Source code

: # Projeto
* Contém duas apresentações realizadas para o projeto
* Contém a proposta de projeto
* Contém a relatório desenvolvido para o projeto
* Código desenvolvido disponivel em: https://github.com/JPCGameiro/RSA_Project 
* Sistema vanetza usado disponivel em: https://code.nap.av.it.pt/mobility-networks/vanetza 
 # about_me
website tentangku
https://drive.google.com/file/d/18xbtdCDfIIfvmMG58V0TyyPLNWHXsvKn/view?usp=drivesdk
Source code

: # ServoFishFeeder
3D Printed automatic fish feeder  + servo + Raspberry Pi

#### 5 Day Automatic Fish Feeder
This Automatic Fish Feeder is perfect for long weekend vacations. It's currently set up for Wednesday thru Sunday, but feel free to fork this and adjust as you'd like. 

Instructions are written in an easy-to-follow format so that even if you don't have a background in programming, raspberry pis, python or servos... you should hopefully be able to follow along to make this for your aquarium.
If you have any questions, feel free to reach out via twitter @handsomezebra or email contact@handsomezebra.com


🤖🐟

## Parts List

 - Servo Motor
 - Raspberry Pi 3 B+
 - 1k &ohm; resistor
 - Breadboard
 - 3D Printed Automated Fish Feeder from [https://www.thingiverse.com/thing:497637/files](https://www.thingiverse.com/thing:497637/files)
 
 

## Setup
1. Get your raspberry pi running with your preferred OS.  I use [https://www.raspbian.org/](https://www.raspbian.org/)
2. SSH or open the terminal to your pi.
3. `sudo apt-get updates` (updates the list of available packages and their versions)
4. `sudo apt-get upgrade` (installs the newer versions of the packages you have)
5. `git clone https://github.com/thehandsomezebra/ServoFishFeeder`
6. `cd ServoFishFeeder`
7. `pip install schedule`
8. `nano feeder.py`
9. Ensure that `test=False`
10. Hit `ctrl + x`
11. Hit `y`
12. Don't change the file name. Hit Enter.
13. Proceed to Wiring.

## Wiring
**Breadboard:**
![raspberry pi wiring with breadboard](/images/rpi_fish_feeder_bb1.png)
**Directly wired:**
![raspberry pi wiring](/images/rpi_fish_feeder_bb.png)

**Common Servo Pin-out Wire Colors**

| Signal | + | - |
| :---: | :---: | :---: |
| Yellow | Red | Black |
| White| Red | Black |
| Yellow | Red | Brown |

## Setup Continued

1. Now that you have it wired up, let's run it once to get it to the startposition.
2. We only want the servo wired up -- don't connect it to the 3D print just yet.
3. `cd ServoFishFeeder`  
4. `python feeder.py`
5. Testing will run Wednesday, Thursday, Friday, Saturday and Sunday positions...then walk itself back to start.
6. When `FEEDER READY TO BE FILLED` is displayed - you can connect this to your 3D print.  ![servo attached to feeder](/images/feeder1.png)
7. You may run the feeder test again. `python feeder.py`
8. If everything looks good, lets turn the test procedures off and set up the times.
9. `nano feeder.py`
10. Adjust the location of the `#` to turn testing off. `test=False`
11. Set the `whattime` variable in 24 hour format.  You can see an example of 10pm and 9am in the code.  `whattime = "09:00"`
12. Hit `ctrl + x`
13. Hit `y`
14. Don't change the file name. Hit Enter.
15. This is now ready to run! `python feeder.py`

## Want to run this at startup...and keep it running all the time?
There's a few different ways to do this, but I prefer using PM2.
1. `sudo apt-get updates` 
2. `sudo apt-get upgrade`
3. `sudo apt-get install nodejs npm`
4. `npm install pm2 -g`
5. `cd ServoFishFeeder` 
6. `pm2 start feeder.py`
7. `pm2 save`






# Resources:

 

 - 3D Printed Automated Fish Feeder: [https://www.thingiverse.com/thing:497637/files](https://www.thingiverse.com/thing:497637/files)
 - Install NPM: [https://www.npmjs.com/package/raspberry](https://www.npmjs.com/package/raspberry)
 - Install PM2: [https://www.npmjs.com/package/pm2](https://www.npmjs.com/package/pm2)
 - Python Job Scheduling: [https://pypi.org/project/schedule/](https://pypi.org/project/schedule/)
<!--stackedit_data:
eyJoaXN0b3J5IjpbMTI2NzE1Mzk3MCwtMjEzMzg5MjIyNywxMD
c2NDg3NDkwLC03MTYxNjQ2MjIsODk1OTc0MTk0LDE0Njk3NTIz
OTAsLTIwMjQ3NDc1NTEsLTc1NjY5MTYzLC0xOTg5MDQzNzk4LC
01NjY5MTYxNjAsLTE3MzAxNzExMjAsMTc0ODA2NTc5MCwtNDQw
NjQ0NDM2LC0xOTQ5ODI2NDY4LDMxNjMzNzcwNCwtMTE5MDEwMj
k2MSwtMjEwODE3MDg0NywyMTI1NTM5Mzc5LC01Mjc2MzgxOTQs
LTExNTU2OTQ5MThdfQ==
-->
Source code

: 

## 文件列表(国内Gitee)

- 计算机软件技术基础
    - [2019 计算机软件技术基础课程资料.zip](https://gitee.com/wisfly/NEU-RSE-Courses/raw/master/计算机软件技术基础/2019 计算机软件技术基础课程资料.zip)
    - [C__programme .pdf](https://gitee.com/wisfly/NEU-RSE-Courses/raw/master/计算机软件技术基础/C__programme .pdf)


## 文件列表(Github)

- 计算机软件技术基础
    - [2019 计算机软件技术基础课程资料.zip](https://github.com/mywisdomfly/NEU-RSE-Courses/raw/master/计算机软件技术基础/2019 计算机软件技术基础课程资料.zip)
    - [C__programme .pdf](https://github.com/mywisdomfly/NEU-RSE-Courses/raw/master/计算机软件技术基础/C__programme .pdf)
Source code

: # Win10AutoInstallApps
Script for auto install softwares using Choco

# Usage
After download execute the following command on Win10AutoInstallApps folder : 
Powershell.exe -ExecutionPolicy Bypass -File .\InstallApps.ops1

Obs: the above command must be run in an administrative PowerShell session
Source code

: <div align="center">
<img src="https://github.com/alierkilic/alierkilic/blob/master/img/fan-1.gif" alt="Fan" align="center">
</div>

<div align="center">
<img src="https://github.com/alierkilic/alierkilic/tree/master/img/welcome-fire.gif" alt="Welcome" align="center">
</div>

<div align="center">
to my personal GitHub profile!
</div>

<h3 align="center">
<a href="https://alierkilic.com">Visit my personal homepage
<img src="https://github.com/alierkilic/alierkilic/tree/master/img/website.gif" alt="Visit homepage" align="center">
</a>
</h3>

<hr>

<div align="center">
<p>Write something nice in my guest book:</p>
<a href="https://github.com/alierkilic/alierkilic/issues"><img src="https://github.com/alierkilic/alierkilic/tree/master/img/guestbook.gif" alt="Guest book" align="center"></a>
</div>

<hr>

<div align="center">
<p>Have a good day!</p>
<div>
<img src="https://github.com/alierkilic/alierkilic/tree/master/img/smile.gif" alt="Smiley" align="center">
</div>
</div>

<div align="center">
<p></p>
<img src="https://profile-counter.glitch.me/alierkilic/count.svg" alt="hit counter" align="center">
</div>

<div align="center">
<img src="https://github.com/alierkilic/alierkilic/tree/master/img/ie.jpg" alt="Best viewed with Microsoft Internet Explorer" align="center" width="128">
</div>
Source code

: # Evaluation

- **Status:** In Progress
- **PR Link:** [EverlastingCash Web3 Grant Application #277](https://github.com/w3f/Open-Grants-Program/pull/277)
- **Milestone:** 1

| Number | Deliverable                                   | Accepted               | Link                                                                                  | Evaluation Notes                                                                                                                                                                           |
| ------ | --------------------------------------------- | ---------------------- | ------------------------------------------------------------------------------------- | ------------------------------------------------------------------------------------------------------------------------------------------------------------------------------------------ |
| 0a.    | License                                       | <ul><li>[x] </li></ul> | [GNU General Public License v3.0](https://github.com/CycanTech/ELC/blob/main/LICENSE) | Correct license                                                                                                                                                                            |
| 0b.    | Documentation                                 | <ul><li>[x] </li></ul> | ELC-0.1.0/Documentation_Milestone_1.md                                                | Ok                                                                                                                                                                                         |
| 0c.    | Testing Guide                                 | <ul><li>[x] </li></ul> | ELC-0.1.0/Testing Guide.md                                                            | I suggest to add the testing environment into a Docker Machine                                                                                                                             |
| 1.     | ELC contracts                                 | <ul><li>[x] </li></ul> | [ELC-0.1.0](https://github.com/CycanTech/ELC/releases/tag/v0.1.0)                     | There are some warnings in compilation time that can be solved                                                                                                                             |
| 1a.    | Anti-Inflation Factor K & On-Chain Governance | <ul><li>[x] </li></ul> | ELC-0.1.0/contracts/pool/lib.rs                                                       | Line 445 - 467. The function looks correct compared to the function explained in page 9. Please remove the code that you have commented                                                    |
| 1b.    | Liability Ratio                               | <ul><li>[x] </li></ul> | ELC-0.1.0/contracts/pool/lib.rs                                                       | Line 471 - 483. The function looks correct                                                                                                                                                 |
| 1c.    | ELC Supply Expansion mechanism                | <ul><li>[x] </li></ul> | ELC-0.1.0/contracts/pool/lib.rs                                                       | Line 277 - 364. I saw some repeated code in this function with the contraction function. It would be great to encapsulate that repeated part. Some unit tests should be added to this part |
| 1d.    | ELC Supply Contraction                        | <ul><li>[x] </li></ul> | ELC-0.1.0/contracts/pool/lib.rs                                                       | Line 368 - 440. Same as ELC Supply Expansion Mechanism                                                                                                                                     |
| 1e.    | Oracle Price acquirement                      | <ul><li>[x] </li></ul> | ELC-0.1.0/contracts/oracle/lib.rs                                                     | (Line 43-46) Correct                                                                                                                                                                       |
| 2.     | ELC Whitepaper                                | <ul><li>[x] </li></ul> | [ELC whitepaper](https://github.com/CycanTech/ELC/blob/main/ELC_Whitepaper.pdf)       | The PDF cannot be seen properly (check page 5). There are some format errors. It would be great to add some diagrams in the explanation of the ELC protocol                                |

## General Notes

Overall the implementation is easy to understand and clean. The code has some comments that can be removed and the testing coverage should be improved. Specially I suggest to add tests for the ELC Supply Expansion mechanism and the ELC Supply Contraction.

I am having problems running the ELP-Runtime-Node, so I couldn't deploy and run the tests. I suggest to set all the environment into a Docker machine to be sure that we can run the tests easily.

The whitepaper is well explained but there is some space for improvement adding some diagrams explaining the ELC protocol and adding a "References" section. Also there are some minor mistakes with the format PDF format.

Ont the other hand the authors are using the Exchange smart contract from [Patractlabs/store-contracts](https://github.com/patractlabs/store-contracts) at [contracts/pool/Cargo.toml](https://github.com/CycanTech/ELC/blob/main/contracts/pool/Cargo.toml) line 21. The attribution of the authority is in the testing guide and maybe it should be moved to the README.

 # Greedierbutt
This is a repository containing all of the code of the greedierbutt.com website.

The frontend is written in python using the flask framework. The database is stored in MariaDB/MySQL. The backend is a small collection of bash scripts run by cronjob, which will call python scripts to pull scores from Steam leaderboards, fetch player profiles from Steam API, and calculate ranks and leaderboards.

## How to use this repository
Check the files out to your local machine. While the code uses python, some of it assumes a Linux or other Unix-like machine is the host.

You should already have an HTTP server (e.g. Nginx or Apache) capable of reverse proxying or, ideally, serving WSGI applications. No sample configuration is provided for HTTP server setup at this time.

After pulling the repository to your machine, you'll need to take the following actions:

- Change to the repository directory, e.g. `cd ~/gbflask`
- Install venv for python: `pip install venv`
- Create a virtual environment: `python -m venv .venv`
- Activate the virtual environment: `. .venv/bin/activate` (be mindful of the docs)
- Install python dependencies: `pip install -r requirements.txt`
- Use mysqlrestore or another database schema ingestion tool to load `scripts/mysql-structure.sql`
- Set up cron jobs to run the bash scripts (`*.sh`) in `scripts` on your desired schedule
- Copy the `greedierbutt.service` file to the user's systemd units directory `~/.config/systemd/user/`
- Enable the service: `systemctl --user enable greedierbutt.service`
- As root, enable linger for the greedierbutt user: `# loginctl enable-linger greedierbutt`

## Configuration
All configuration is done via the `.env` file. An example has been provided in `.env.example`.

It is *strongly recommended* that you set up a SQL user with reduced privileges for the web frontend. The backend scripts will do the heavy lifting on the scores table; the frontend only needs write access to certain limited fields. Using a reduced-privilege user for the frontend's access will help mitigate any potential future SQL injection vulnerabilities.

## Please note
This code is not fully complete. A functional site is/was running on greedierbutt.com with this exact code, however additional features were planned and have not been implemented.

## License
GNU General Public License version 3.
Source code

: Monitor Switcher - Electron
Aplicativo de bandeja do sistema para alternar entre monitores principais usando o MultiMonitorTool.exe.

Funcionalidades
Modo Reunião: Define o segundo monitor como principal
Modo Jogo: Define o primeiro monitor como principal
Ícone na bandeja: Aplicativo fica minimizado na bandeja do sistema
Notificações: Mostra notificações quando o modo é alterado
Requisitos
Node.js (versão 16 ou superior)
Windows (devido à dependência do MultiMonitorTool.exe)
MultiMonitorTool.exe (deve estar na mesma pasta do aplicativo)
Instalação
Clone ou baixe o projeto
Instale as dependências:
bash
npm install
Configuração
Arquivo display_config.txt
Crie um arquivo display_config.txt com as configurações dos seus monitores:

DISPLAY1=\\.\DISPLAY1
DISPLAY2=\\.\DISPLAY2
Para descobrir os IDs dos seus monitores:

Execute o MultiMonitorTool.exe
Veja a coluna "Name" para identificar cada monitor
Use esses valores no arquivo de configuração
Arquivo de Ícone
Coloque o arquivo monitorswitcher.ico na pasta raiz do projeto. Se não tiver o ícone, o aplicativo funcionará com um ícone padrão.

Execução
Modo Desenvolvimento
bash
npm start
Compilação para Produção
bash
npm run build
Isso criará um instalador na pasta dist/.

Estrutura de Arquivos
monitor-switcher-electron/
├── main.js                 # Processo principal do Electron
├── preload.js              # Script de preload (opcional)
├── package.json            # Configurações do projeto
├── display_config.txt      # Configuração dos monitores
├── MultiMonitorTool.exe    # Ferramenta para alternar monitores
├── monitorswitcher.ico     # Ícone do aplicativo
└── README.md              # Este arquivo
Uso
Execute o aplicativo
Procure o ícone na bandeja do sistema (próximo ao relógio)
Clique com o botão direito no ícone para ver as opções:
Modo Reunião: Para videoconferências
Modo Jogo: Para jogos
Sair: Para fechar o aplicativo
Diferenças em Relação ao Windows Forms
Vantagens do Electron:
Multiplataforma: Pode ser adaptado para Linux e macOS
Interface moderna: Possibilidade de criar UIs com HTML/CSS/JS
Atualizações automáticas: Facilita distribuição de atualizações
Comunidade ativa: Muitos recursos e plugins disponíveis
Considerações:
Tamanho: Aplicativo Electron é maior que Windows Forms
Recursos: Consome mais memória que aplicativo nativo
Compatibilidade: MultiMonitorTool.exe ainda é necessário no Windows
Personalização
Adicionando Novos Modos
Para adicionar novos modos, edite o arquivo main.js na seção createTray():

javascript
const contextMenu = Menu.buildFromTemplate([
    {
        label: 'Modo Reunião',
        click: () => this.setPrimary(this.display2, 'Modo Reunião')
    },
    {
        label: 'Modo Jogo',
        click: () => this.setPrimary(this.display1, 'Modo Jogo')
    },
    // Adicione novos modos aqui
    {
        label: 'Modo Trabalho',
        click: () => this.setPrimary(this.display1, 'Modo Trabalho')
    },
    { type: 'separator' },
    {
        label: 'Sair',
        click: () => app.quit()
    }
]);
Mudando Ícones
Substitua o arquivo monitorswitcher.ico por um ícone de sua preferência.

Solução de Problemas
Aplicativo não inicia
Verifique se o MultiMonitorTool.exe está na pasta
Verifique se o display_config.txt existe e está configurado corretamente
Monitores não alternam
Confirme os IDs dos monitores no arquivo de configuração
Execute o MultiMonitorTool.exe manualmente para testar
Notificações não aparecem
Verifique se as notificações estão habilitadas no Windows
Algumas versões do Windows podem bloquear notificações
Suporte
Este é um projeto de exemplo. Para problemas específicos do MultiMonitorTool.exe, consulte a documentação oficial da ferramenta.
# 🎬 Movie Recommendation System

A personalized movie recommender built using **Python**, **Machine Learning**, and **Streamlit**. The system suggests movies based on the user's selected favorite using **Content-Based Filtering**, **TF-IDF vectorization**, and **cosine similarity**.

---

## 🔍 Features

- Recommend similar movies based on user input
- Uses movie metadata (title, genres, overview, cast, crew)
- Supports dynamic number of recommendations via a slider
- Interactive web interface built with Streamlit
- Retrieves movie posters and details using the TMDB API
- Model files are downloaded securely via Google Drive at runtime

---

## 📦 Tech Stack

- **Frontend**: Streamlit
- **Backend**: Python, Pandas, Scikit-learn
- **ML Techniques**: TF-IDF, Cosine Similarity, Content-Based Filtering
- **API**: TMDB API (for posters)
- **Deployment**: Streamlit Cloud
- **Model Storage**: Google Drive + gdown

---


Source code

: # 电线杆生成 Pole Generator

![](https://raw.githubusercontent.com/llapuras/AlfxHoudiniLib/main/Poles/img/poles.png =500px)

=======

YOUR GOAL - In the records, locate each line holding the string "enable" and copy it.

ANSWER SPACE -
- Enable the service: `systemctl --user enable greedierbutt.service`
- As root, enable linger for the greedierbutt user: `# loginctl enable-linger greedierbutt`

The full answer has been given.